Scheduled publishing is a common example: a post was published on time but didn’t appear because the cache hadn’t refreshed yet — the old version stayed live. Cron jobs can help, but that adds setup complexity.

With many editors working across multiple sites, someone is always making changes — meaning Blitz is constantly rebuilding caches somewhere. This keeps the queue and database under permanent load. Some developers recommend softening automatic invalidation, e.g. refreshing every X minutes instead. It reduces load but makes updates less immediate.


Dynamic content and template compatibility

Blitz is a static cache — meaning personalized content doesn’t fit naturally. Content that changes per user (e.g. greetings, carts) can’t be directly cached. Blitz would otherwise serve the same HTML to everyone — including other users’ sessions. These dynamic sections must be excluded and loaded via JavaScript or AJAX.

Blitz offers placeholders and Sprig support, but it’s not trivial. For example, a shop may load price data via AJAX only for logged-in users. If misconfigured, the page might show the guest version instead — or fail to update the CSRF token correctly. With modern JS frameworks (e.g. PJAX navigation), you must also ensure Blitz’s inject script fires properly — otherwise forms may keep outdated tokens.

Complex template structures can also cause issues. When many relational queries are involved, Blitz can struggle to track dependencies efficiently — one case saw the tracking table grow to over 886,000 entries. Disabling tracking can help but means developers must manage dependencies manually.


Multisite challenges

In multisite environments, problems multiply. Each site has its own URLs, content, and cache. Blitz must manage them separately. Configuration becomes more complex — URI patterns, base URLs, and deployment targets must all be defined per site.

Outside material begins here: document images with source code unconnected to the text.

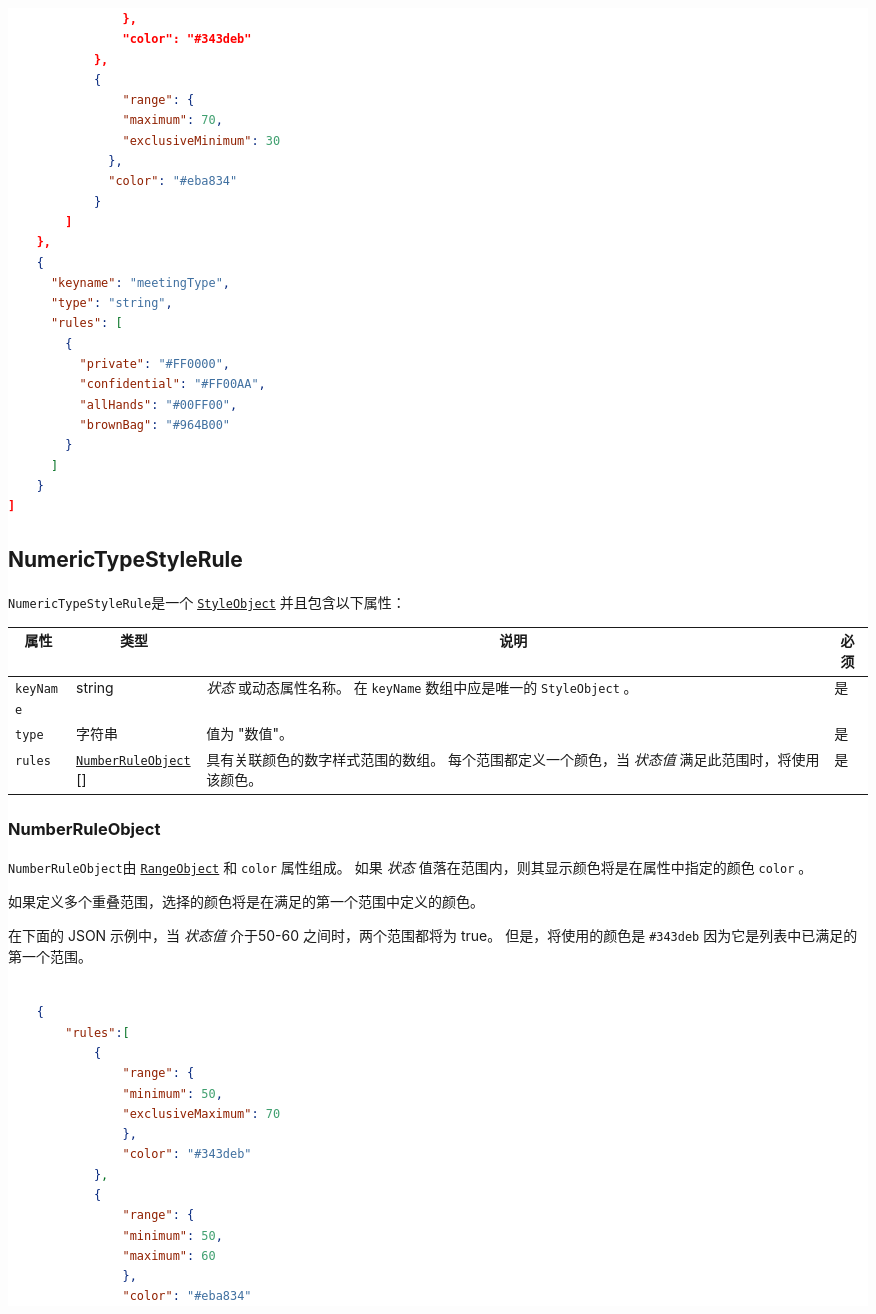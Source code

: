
 ```json
                },
                "color": "#343deb"
            },
            {
                "range": {
                "maximum": 70,
                "exclusiveMinimum": 30
              },
              "color": "#eba834"
            }
        ]
    },
    {
      "keyname": "meetingType",
      "type": "string",
      "rules": [
        {
          "private": "#FF0000",
          "confidential": "#FF00AA",
          "allHands": "#00FF00",
          "brownBag": "#964B00"
        }
      ]
    }
]
```

## <a name="numerictypestylerule"></a>NumericTypeStyleRule

 `NumericTypeStyleRule`是一个 [`StyleObject`](#styleobject) 并且包含以下属性：

| 属性 | 类型 | 说明 | 必须 |
|-----------|----------|-------------|-------------|
| `keyName` | string | *状态* 或动态属性名称。 在 `keyName` 数组中应是唯一的 `StyleObject` 。| 是 |
| `type` | 字符串 | 值为 "数值"。 | 是 |
| `rules` | [`NumberRuleObject`](#numberruleobject)[]| 具有关联颜色的数字样式范围的数组。 每个范围都定义一个颜色，当 *状态值* 满足此范围时，将使用该颜色。| 是 |

### <a name="numberruleobject"></a>NumberRuleObject

`NumberRuleObject`由 [`RangeObject`](#rangeobject) 和 `color` 属性组成。 如果 *状态* 值落在范围内，则其显示颜色将是在属性中指定的颜色 `color` 。

如果定义多个重叠范围，选择的颜色将是在满足的第一个范围中定义的颜色。

在下面的 JSON 示例中，当 *状态值* 介于50-60 之间时，两个范围都将为 true。 但是，将使用的颜色是 `#343deb` 因为它是列表中已满足的第一个范围。

```json

    {
        "rules":[
            {
                "range": {
                "minimum": 50,
                "exclusiveMaximum": 70
                },
                "color": "#343deb"
            },
            {
                "range": {
                "minimum": 50,
                "maximum": 60
                },
                "color": "#eba834"
```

Misconfigurations can easily lead to only the main site being cached correctly.

A known issue was incomplete invalidation after entry changes: for example, disabling the German version of an entry sometimes left the static page active — it appeared online even though it was unpublished. Manual clearing was required. This has since been fixed (as of Blitz 4.13.0), but it highlights the complexity of such setups.

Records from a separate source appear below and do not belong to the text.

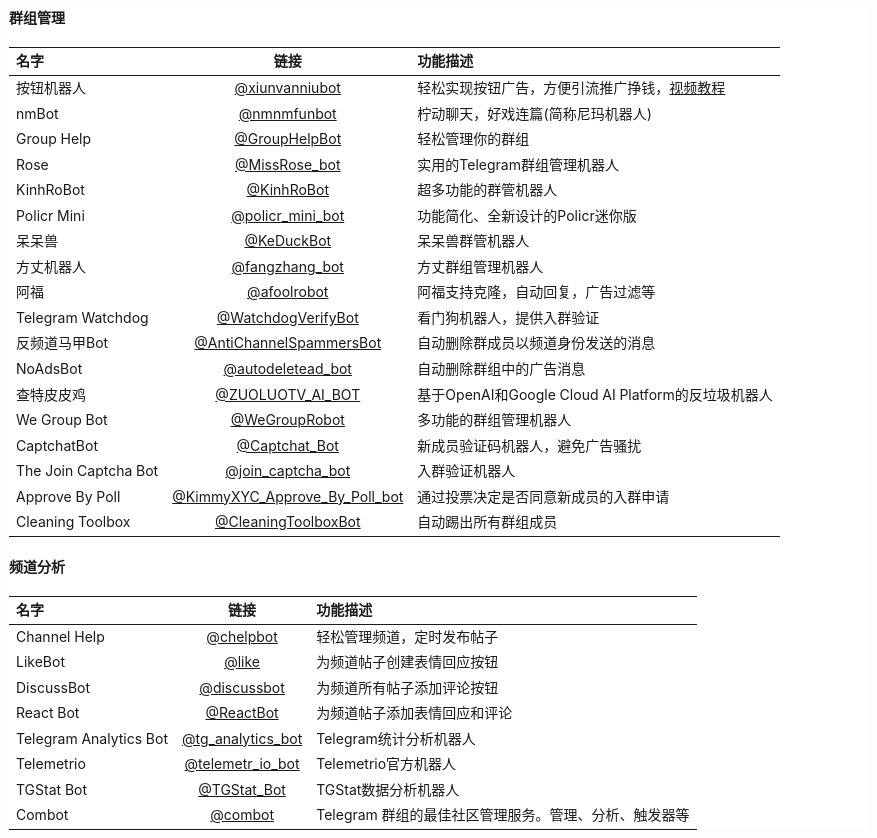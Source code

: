 #### 群组管理

| 名字                  | 链接                                                                 | 功能描述                                   |
| :-------------------- | :------------------------------------------------------------------: | :---------------------------------------- |
| 按钮机器人      | [@xiunvanniubot](https://t.me/xiunvanniubot)       | 轻松实现按钮广告，方便引流推广挣钱，[视频教程](https://www.youtube.com/watch?v=B3KePS-6bSc)  |
| nmBot                 | [@nmnmfunbot](https://t.me/nmnmfunbot/)                             | 柠动聊天，好戏连篇(简称尼玛机器人)         |
| Group Help            | [@GroupHelpBot](https://t.me/GroupHelpBot/)                         | 轻松管理你的群组                           |
| Rose                  | [@MissRose_bot](https://t.me/MissRose_bot/)                         | 实用的Telegram群组管理机器人               |
| KinhRoBot             | [@KinhRoBot](https://t.me/KinhRoBot/)                               | 超多功能的群管机器人                       |
| Policr Mini           | [@policr_mini_bot](https://t.me/policr_mini_bot/)                   | 功能简化、全新设计的Policr迷你版           |
| 呆呆兽                | [@KeDuckBot](https://t.me/KeDuckBot/)                               | 呆呆兽群管机器人                           |
| 方丈机器人            | [@fangzhang_bot](https://t.me/fangzhang_bot/)                       | 方丈群组管理机器人                         |
| 阿福                  | [@afoolrobot](https://t.me/afoolrobot/)                             | 阿福支持克隆，自动回复，广告过滤等         |
| Telegram Watchdog     | [@WatchdogVerifyBot](https://t.me/WatchdogVerifyBot/)               | 看门狗机器人，提供入群验证                 |
| 反频道马甲Bot         | [@AntiChannelSpammersBot](https://t.me/AntiChannelSpammersBot/)     | 自动删除群成员以频道身份发送的消息         |
| NoAdsBot              | [@autodeletead_bot](https://t.me/autodeletead_bot/)                 | 自动删除群组中的广告消息                   |
| 查特皮皮鸡            | [@ZUOLUOTV_AI_BOT](https://t.me/ZUOLUOTV_AI_BOT/)                   | 基于OpenAI和Google Cloud AI Platform的反垃圾机器人 |
| We Group Bot          | [@WeGroupRobot](https://t.me/WeGroupRobot/)                         | 多功能的群组管理机器人                     |
| CaptchatBot           | [@Captchat_Bot](https://t.me/Captchat_Bot/)                         | 新成员验证码机器人，避免广告骚扰           |
| The Join Captcha Bot  | [@join_captcha_bot](https://t.me/join_captcha_bot/)                 | 入群验证机器人                             |
| Approve By Poll       | [@KimmyXYC_Approve_By_Poll_bot](https://t.me/KimmyXYC_Approve_By_Poll_bot/) | 通过投票决定是否同意新成员的入群申请       |
| Cleaning Toolbox      | [@CleaningToolboxBot](https://t.me/CleaningToolboxBot/)             | 自动踢出所有群组成员                       |

#### 频道分析

| 名字                  | 链接                                                                 | 功能描述                                   |
| :-------------------- | :------------------------------------------------------------------: | :---------------------------------------- |
| Channel Help          | [@chelpbot](https://t.me/chelpbot/)                                 | 轻松管理频道，定时发布帖子                 |
| LikeBot               | [@like](https://t.me/like/)                                         | 为频道帖子创建表情回应按钮                 |
| DiscussBot            | [@discussbot](https://t.me/discussbot/)                             | 为频道所有帖子添加评论按钮                 |
| React Bot             | [@ReactBot](https://t.me/ReactBot/)                                 | 为频道帖子添加表情回应和评论               |
| Telegram Analytics Bot| [@tg_analytics_bot](https://t.me/tg_analytics_bot/)                 | Telegram统计分析机器人                     |
| Telemetrio            | [@telemetr_io_bot](https://t.me/telemetr_io_bot/)                   | Telemetrio官方机器人                       |
| TGStat Bot            | [@TGStat_Bot](https://t.me/TGStat_Bot/)                             | TGStat数据分析机器人                       |
| Combot                | [@combot](https://t.me/combot/)                                     | Telegram 群组的最佳社区管理服务。管理、分析、触发器等 |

Global content also affects all sites — if an editor changes a global field, Blitz clears all caches. This can surprise teams working on just one language version. Fine-grained site-level control is limited. With 130 sites, one small change can trigger 130 clear operations. Deployment also requires care — each site needs separate paths, domains, or CDN targets.


Maintenance and scalability

Blitz is not a “set it and forget it” plugin. The larger the setup, the more maintenance it needs. Best practices include:

  • Run cache clears via CLI instead of the backend (to avoid timeouts)
  • Use cron jobs for scheduled refreshes
  • Disable file counting in the control panel for large caches
  • Define dependencies manually using source tags
  • Keep plugin updates in check (e.g. for header or multisite fixes)

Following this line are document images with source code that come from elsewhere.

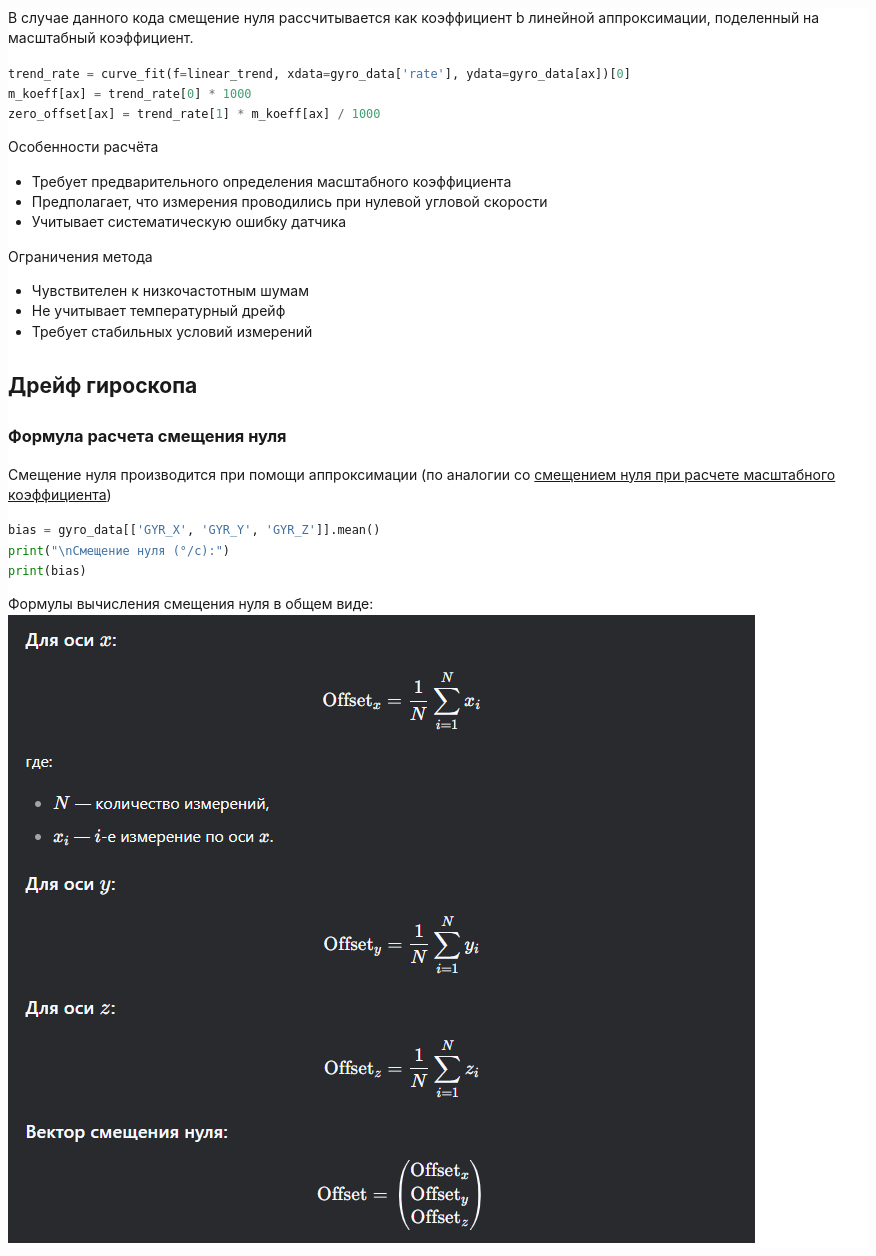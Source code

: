 В случае данного кода смещение нуля рассчитывается как коэффициент b линейной аппроксимации, поделенный на
масштабный коэффициент.

```python
trend_rate = curve_fit(f=linear_trend, xdata=gyro_data['rate'], ydata=gyro_data[ax])[0]
m_koeff[ax] = trend_rate[0] * 1000
zero_offset[ax] = trend_rate[1] * m_koeff[ax] / 1000
```

Особенности расчёта
- Требует предварительного определения масштабного коэффициента
- Предполагает, что измерения проводились при нулевой угловой скорости
- Учитывает систематическую ошибку датчика

Ограничения метода
- Чувствителен к низкочастотным шумам
- Не учитывает температурный дрейф
- Требует стабильных условий измерений

## Дрейф гироскопа
### Формула расчета смещения нуля
Смещение нуля производится при помощи аппроксимации (по
аналогии со
[смещением нуля при расчете масштабного коэффициента](#формула-расчета-смещения-нуля))

```python
bias = gyro_data[['GYR_X', 'GYR_Y', 'GYR_Z']].mean()
print("\nСмещение нуля (°/с):")
print(bias)
```
Формулы вычисления смещения нуля в общем виде:
![](Images_for_readme/Формула_расчета_смещения_нуля_для_дрейфа.png)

Blitz scales — but not for free. Large setups need more hardware and thoughtful configuration. In some cases, server-side caching alternatives like Nginx FastCGI or external CDNs are simpler. Blitz supports such integrations (e.g. via Cloudflare purge integration), but those also require upkeep.


When Blitz makes less sense

In the community, Blitz is seen as powerful — but not always ideal. It’s generally discouraged:

  • For heavily personalized content (e.g. member areas, custom pricing)
  • When content updates occur minute by minute
  • When other caching systems or CDNs are already in use
  • For extreme setups with thousands of sites, where maintenance and performance spiral out of control
  • In e-commerce projects with dynamic elements (e.g. carts, checkout)

In such cases, fragment caching, Sprig components, query optimization, or a caching strategy without full-page static caching often work better.